◆ EXERCISE REQUIREMENTS: Could you retype exactly the lines below between the one holding "11 &\equiv 2" and the one holding "In a development", inclusive, leaving out any pictures?

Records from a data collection

•••••

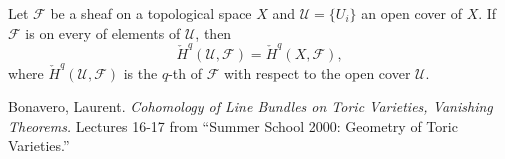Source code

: \documentclass[12pt]{article}
\begin{document}
Let $\mathcal F$ be a sheaf on a topological space $X$ and $\mathcal U=\{U_i\}$ an open cover of $X$. If $\mathcal F$ is  on every   of elements of $\mathcal U$, then
$$
\check H^q(\mathcal U,\mathcal F)=\check H^q(X,\mathcal F),
$$
where $\check H^q(\mathcal U,\mathcal F)$ is the $q$-th  of $\mathcal F$ with respect to the open cover $\mathcal U$.

\begin{thebibliography}{9}
 Bonavero, Laurent.  \emph{Cohomology of Line Bundles on Toric Varieties, Vanishing Theorems.}  Lectures 16-17 from ``Summer School 2000:  Geometry of Toric Varieties.''
\end{thebibliography}
\end{document}
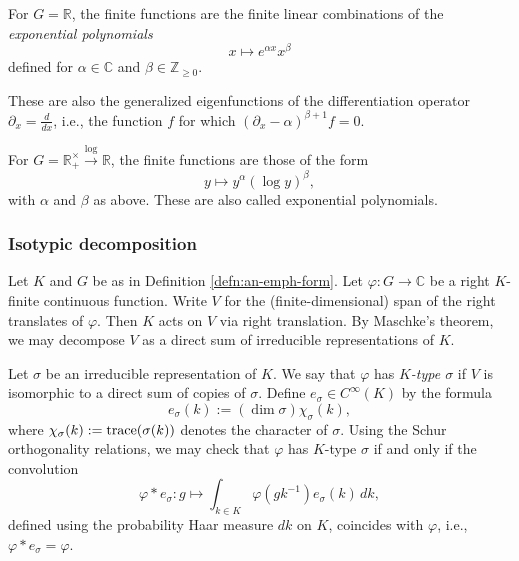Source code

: \documentclass[reqno]{amsart} 
\begin{document}
\begin{example}
  For $G = \mathbb{R}$, the finite functions are the finite linear combinations of the \emph{exponential polynomials}
  \begin{equation*}
    x \mapsto e^{\alpha x} x^{\beta}
  \end{equation*}
  defined for $\alpha \in \mathbb{C}$ and $\beta \in \mathbb{Z}_{\geq 0}$.

  These are also the generalized eigenfunctions of the differentiation operator $\partial_x = \frac{d}{d x}$, i.e., the function $f$ for which $(\partial_x - \alpha )^{\beta+1} f = 0$.
\end{example}
\begin{example}\label{exa:g-=-mathbbrtimes_+}
  For $G = \mathbb{R}^\times_+ \xrightarrow{\log} \mathbb{R}$, the finite functions are those of the form
  \begin{equation*}
    y \mapsto y^{\alpha} (\log y)^{\beta},
  \end{equation*}
  with $\alpha$ and $\beta$ as above.  These are also called exponential polynomials.
\end{example}

\subsubsection{Isotypic decomposition}\label{sec:isotyp-decomp}
Let $K$ and $G$ be as in Definition \ref{defn:an-emph-form}.  Let $\varphi : G \rightarrow \mathbb{C}$ be a right $K$-finite continuous function.  Write $V$ for the (finite-dimensional) span of the right translates of $\varphi$.  Then $K$ acts on $V$ via right translation.  By Maschke's theorem, we may decompose $V$ as a direct sum of irreducible representations of $K$.

Let $\sigma$ be an irreducible representation of $K$.  We say that $\varphi$ has \emph{$K$-type $\sigma$} if $V$ is isomorphic to a direct sum of copies of $\sigma$. Define $e_\sigma \in C^\infty(K)$ by the formula
\begin{equation*}
  e_\sigma(k) := (\dim \sigma) \chi_\sigma(k),
\end{equation*}
where $\chi_\sigma(k) := \operatorname{trace}(\sigma(k))$ denotes the character of $\sigma$.  Using the Schur orthogonality relations, we may check that $\varphi$ has $K$-type $\sigma$ if and only if the convolution
\begin{equation*}
  \varphi \ast e_\sigma : g \mapsto \int_{k \in K} \varphi(g k^{-1}) e_\sigma(k) \, d k,
\end{equation*}
defined using the probability Haar measure $d k$ on $K$, coincides with $\varphi$, i.e., $\varphi \ast e _\sigma = \varphi$.
\end{document}
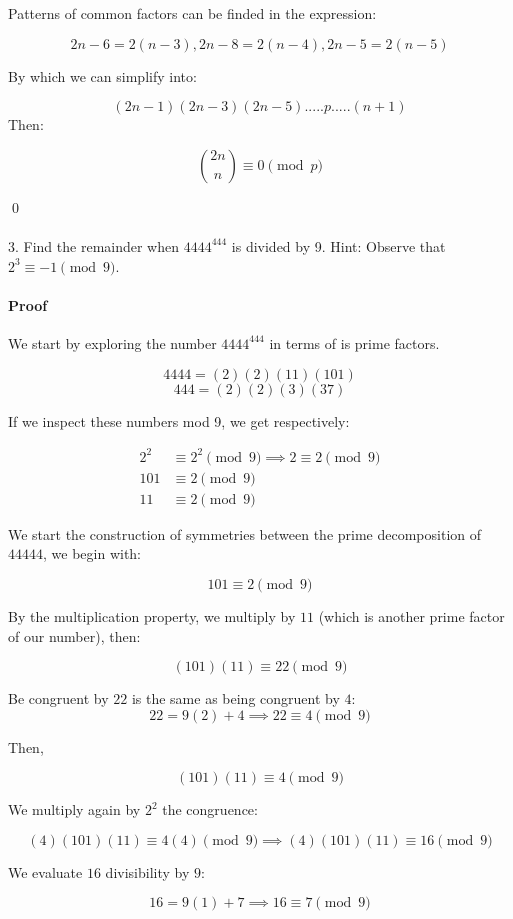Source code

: \documentclass{article}
\begin{document}
Patterns of common factors can be finded in the expression:

$$2n-6=2(n-3), 2n-8=2(n-4), 2n-5 = 2(n-5)$$

By which we can simplify into:

$$(2n-1)(2n-3)(2n-5).....p.....(n+1)$$
Then:

$$ \binom{2n}{n} \equiv{0\pmod{p}}$$

\qed

\paragraph{}3. Find the remainder when $4444^{444}$ is divided by 9. Hint: Observe that $2^{3} \equiv -1\pmod{9}$.

\paragraph{Proof} We start by exploring the number $4444^{444}$ in terms of is prime factors.

$$4444 = (2)(2)(11)(101)$$
$$444 = (2)(2)(3)(37)$$

If we inspect these numbers mod 9, we get respectively:

\begin{align*}
  2^2 &\equiv 2^2 \pmod{9} \implies 2 \equiv 2 \pmod{9}\\
  101 &\equiv 2 \pmod{9}\\
  11 &\equiv 2 \pmod{9}
\end{align*}

We start the construction of symmetries between the prime decomposition of $44444$, we begin with:

$$101 \equiv 2 \pmod{9}$$

By the multiplication property, we multiply by $11$ (which is another prime factor of our number), then:

$$(101)(11) \equiv 22 \pmod{9}$$

Be congruent by $22$ is the same as being congruent by $4$:
$$22 = 9(2) + 4 \implies 22 \equiv 4 \pmod{9}$$

Then,

$$(101)(11) \equiv 4 \pmod{9}$$

We multiply again by $2^2$ the congruence:

$$(4)(101)(11) \equiv 4(4) \pmod{9} \implies (4)(101)(11) \equiv 16 \pmod{9}$$

We evaluate $16$ divisibility by $9$:

$$16 = 9(1) + 7 \implies 16 \equiv 7 \pmod{9}$$
\end{document}
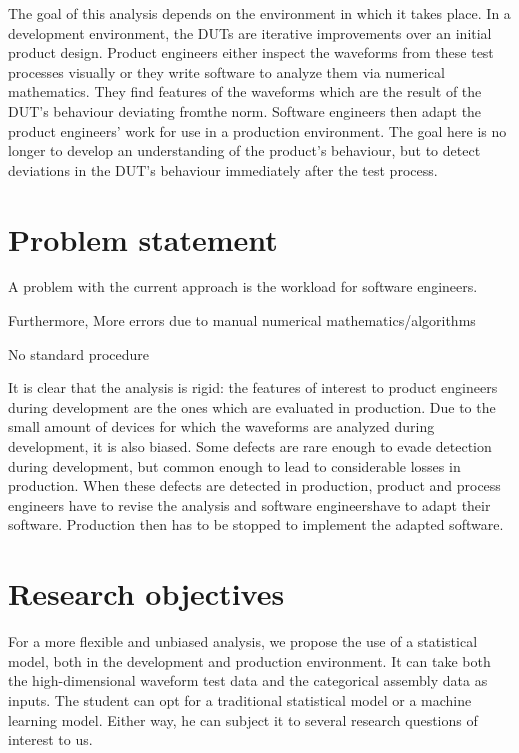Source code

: The goal of this analysis depends on the environment in which it takes place.
In a development environment, the DUTs are iterative improvements over an initial product design.
Product engineers either inspect the waveforms from these test processes visually or they write software to analyze them via numerical mathematics. They find features of the waveforms which are the result of the DUT’s behaviour deviating fromthe norm. Software engineers then adapt the product engineers’ work for use in a production environment.
The goal here is no longer to develop an understanding of the product’s behaviour, but to detect deviations in the DUT’s behaviour immediately after the test process.


\section{Problem statement}

A problem with the current approach is the workload for software engineers.

Furthermore, More errors due to manual numerical mathematics/algorithms

No standard procedure

It is clear that the analysis is rigid: the features of interest to product engineers during development are the ones which are evaluated in production.
Due to the small amount of devices for which the waveforms are analyzed during development, it is also biased.
Some defects are rare enough to evade detection during development, but common enough to lead to considerable losses in production.
When these defects are detected in production, product and process engineers have to revise the analysis and software engineershave to adapt their software.
Production then has to be stopped to implement the adapted software.

\section{Research objectives}

For a more flexible and unbiased analysis, we propose the use of a statistical model, both in the development
and production environment. It can take both the high-dimensional waveform test data and the categorical
assembly data as inputs. The student can opt for a traditional statistical model or a machine learning model.
Either way, he can subject it to several research questions of interest to us.

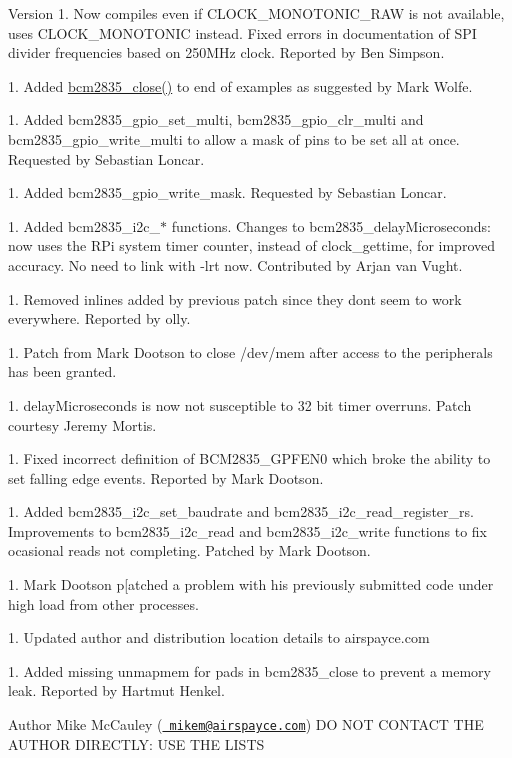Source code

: \begin{DoxyVersion}{Version}
1. Now compiles even if CLOCK\+\_\+\+MONOTONIC\+\_\+\+RAW is not available, uses CLOCK\+\_\+\+MONOTONIC instead. Fixed errors in documentation of SPI divider frequencies based on 250MHz clock. Reported by Ben Simpson. 

1. Added \mbox{\hyperlink{group__init_ga3a42892f61764132d106a4ae32271002}{bcm2835\+\_\+close()}} to end of examples as suggested by Mark Wolfe. 

1. Added bcm2835\+\_\+gpio\+\_\+set\+\_\+multi, bcm2835\+\_\+gpio\+\_\+clr\+\_\+multi and bcm2835\+\_\+gpio\+\_\+write\+\_\+multi to allow a mask of pins to be set all at once. Requested by Sebastian Loncar. 

1. Added bcm2835\+\_\+gpio\+\_\+write\+\_\+mask. Requested by Sebastian Loncar. 

1. Added bcm2835\+\_\+i2c\+\_\+$\ast$ functions. Changes to bcm2835\+\_\+delay\+Microseconds\+: now uses the RPi system timer counter, instead of clock\+\_\+gettime, for improved accuracy. No need to link with -\/lrt now. Contributed by Arjan van Vught. 

1. Removed inlines added by previous patch since they don\textquotesingle{}t seem to work everywhere. Reported by olly. 

1. Patch from Mark Dootson to close /dev/mem after access to the peripherals has been granted. 

1. delay\+Microseconds is now not susceptible to 32 bit timer overruns. Patch courtesy Jeremy Mortis. 

1. Fixed incorrect definition of BCM2835\+\_\+\+GPFEN0 which broke the ability to set falling edge events. Reported by Mark Dootson. 

1. Added bcm2835\+\_\+i2c\+\_\+set\+\_\+baudrate and bcm2835\+\_\+i2c\+\_\+read\+\_\+register\+\_\+rs. Improvements to bcm2835\+\_\+i2c\+\_\+read and bcm2835\+\_\+i2c\+\_\+write functions to fix ocasional reads not completing. Patched by Mark Dootson. 

1. Mark Dootson p\mbox{[}atched a problem with his previously submitted code under high load from other processes. 

1. Updated author and distribution location details to airspayce.\+com 

1. Added missing unmapmem for pads in bcm2835\+\_\+close to prevent a memory leak. Reported by Hartmut Henkel. 
\end{DoxyVersion}
\begin{DoxyAuthor}{Author}
Mike Mc\+Cauley (\href{mailto:mikem@airspayce.com}{\texttt{ mikem@airspayce.\+com}}) DO NOT CONTACT THE AUTHOR DIRECTLY\+: USE THE LISTS 
\end{DoxyAuthor}

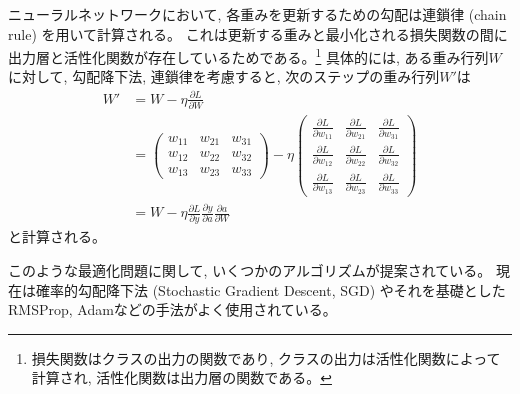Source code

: ニューラルネットワークにおいて, 各重みを更新するための勾配は連鎖律 (chain rule) を用いて計算される。
これは更新する重みと最小化される損失関数の間に出力層と活性化関数が存在しているためである。\footnote{損失関数はクラスの出力の関数であり, クラスの出力は活性化関数によって計算され, 活性化関数は出力層の関数である。}
具体的には, ある重み行列$W$に対して, 勾配降下法, 連鎖律を考慮すると, 次のステップの重み行列$W'$は
\begin{equation}
 \begin{split}
  W' &= W - \eta \frac{\partial L}{\partial W}\\
    &=
  \left(
    \begin{array}{ccc}
      w_{11} & w_{21} & w_{31} \\
      w_{12} & w_{22} & w_{32} \\
      w_{13} & w_{23} & w_{33}
    \end{array}
  \right)
  - \eta
  \left(
    \begin{array}{ccc}
      \frac{\partial L}{\partial w_{11}} & \frac{\partial L}{\partial w_{21}} & \frac{\partial L}{\partial w_{31}} \\
      \frac{\partial L}{\partial w_{12}} & \frac{\partial L}{\partial w_{22}} & \frac{\partial L}{\partial w_{32}} \\
      \frac{\partial L}{\partial w_{13}} & \frac{\partial L}{\partial w_{23}} & \frac{\partial L}{\partial w_{33}}
    \end{array}
  \right)\\
    &= W - \eta \frac{\partial L}{\partial y}\frac{\partial y}{\partial a}\frac{\partial a}{\partial W}
 \end{split}
\end{equation}
と計算される。

このような最適化問題に関して, いくつかのアルゴリズムが提案されている。
現在は確率的勾配降下法 (Stochastic Gradient Descent, SGD\cite{SGD}) やそれを基礎としたRMSProp\cite{RMSProp}, Adam\cite{Adam}などの手法がよく使用されている。

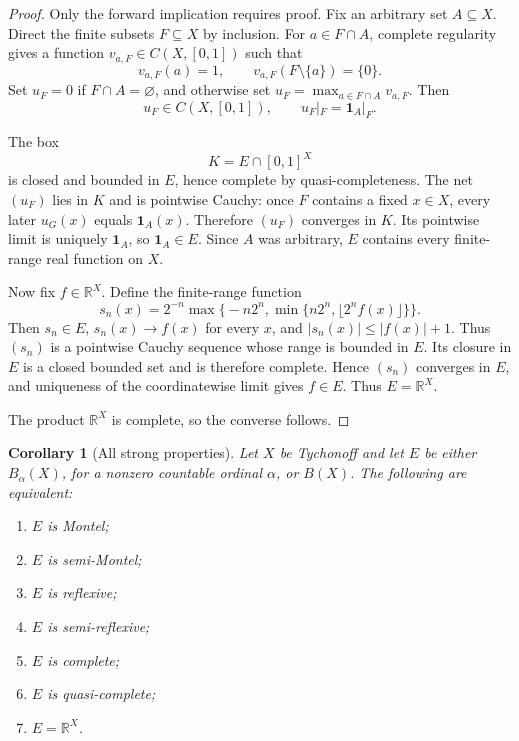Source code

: \documentclass[11pt]{article}
\newtheorem{corollary}[theorem]{Corollary}
\newcommand{\R}{\mathbb{R}}
\begin{document}
\begin{proof}
Only the forward implication requires proof.  Fix an arbitrary set
$A\subseteq X$.  Direct the finite subsets $F\subseteq X$ by inclusion.
For $a\in F\cap A$, complete regularity gives a function
$v_{a,F}\in C(X,[0,1])$ such that
\[
 v_{a,F}(a)=1,
 \qquad v_{a,F}(F\setminus\{a\})=\{0\}.
\]
Set $u_F=0$ if $F\cap A=\varnothing$, and otherwise set
$u_F=\max_{a\in F\cap A}v_{a,F}$.  Then
\[
 u_F\in C(X,[0,1]),
 \qquad u_F|_F=\mathbf 1_A|_F.
\]

The box
\[
 K=E\cap[0,1]^X
\]
is closed and bounded in $E$, hence complete by quasi-completeness.  The net
$(u_F)$ lies in $K$ and is pointwise Cauchy: once $F$ contains a fixed
$x\in X$, every later $u_G(x)$ equals $\mathbf 1_A(x)$.  Therefore $(u_F)$
converges in $K$.  Its pointwise limit is uniquely $\mathbf 1_A$, so
$\mathbf 1_A\in E$.  Since $A$ was arbitrary, $E$ contains every finite-range
real function on $X$.

Now fix $f\in\R^X$.  Define the finite-range function
\[
 s_n(x)=2^{-n}\max\bigl\{-n2^n,
           \min\{n2^n,\lfloor 2^n f(x)\rfloor\}\bigr\}.
\]
Then $s_n\in E$, $s_n(x)\to f(x)$ for every $x$, and
$|s_n(x)|\leq |f(x)|+1$.  Thus $(s_n)$ is a pointwise Cauchy sequence whose
range is bounded in $E$.  Its closure in $E$ is a closed bounded set and is
therefore complete.  Hence $(s_n)$ converges in $E$, and uniqueness of the
coordinatewise limit gives $f\in E$.  Thus $E=\R^X$.

The product $\R^X$ is complete, so the converse follows.
\end{proof}

\begin{corollary}[All strong properties]\label{cor:strong}
Let $X$ be Tychonoff and let $E$ be either $B_\alpha(X)$, for a nonzero
countable ordinal $\alpha$, or $B(X)$.  The following are equivalent:
\begin{enumerate}
\item $E$ is Montel;
\item $E$ is semi-Montel;
\item $E$ is reflexive;
\item $E$ is semi-reflexive;
\item $E$ is complete;
\item $E$ is quasi-complete;
\item $E=\R^X$.
\end{enumerate}
\end{corollary}
\end{document}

•••••

◆ ANSWER SECTION:
  11 &\equiv 2 \pmod{9}
\end{align*}

We start the construction of symmetries between the prime decomposition of $44444$, we begin with:

$$101 \equiv 2 \pmod{9}$$

By the multiplication property, we multiply by $11$ (which is another prime factor of our number), then:

$$(101)(11) \equiv 22 \pmod{9}$$

Be congruent by $22$ is the same as being congruent by $4$:
$$22 = 9(2) + 4 \implies 22 \equiv 4 \pmod{9}$$

Then,

$$(101)(11) \equiv 4 \pmod{9}$$

We multiply again by $2^2$ the congruence:

$$(4)(101)(11) \equiv 4(4) \pmod{9} \implies (4)(101)(11) \equiv 16 \pmod{9}$$

We evaluate $16$ divisibility by $9$:

$$16 = 9(1) + 7 \implies 16 \equiv 7 \pmod{9}$$
\end{document}
Source code

: The goal of this analysis depends on the environment in which it takes place.
In a development environment, the DUTs are iterative improvements over an initial product design.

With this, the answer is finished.